Transcribe every entry word for word, but skip the images.

Plain-text document sources -
-=-=-

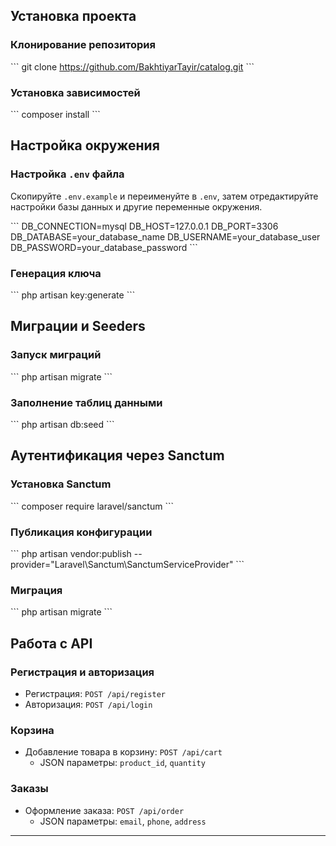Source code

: ## Установка проекта

### Клонирование репозитория

\`\`\`
git clone https://github.com/BakhtiyarTayir/catalog.git
\`\`\`

### Установка зависимостей

\`\`\`
composer install
\`\`\`

## Настройка окружения

### Настройка `.env` файла

Скопируйте `.env.example` и переименуйте в `.env`, затем отредактируйте настройки базы данных и другие переменные окружения.

\`\`\`
DB_CONNECTION=mysql
DB_HOST=127.0.0.1
DB_PORT=3306
DB_DATABASE=your_database_name
DB_USERNAME=your_database_user
DB_PASSWORD=your_database_password
\`\`\`

### Генерация ключа

\`\`\`
php artisan key:generate
\`\`\`

## Миграции и Seeders

### Запуск миграций

\`\`\`
php artisan migrate
\`\`\`

### Заполнение таблиц данными

\`\`\`
php artisan db:seed
\`\`\`

## Аутентификация через Sanctum

### Установка Sanctum

\`\`\`
composer require laravel/sanctum
\`\`\`

### Публикация конфигурации

\`\`\`
php artisan vendor:publish --provider="Laravel\Sanctum\SanctumServiceProvider"
\`\`\`

### Миграция

\`\`\`
php artisan migrate
\`\`\`

## Работа с API

### Регистрация и авторизация

- Регистрация: `POST /api/register`
- Авторизация: `POST /api/login`

### Корзина

- Добавление товара в корзину: `POST /api/cart`
  - JSON параметры: `product_id`, `quantity`

### Заказы

- Оформление заказа: `POST /api/order`
  - JSON параметры: `email`, `phone`, `address`

---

-=-=-

Reply -
Source code

: ## Установка проекта

### Клонирование репозитория

\`\`\`
git clone https://github.com/BakhtiyarTayir/catalog.git
\`\`\`

### Установка зависимостей

\`\`\`
composer install
\`\`\`

## Настройка окружения

### Настройка `.env` файла

Скопируйте `.env.example` и переименуйте в `.env`, затем отредактируйте настройки базы данных и другие переменные окружения.

\`\`\`
DB_CONNECTION=mysql
DB_HOST=127.0.0.1
DB_PORT=3306
DB_DATABASE=your_database_name
DB_USERNAME=your_database_user
DB_PASSWORD=your_database_password
\`\`\`

### Генерация ключа

\`\`\`
php artisan key:generate
\`\`\`

## Миграции и Seeders

### Запуск миграций

\`\`\`
php artisan migrate
\`\`\`

### Заполнение таблиц данными

\`\`\`
php artisan db:seed
\`\`\`

## Аутентификация через Sanctum

### Установка Sanctum

\`\`\`
composer require laravel/sanctum
\`\`\`

### Публикация конфигурации

\`\`\`
php artisan vendor:publish --provider="Laravel\Sanctum\SanctumServiceProvider"
\`\`\`

### Миграция

\`\`\`
php artisan migrate
\`\`\`

## Работа с API

### Регистрация и авторизация

- Регистрация: `POST /api/register`
- Авторизация: `POST /api/login`

### Корзина

- Добавление товара в корзину: `POST /api/cart`
  - JSON параметры: `product_id`, `quantity`

### Заказы

- Оформление заказа: `POST /api/order`
  - JSON параметры: `email`, `phone`, `address`

---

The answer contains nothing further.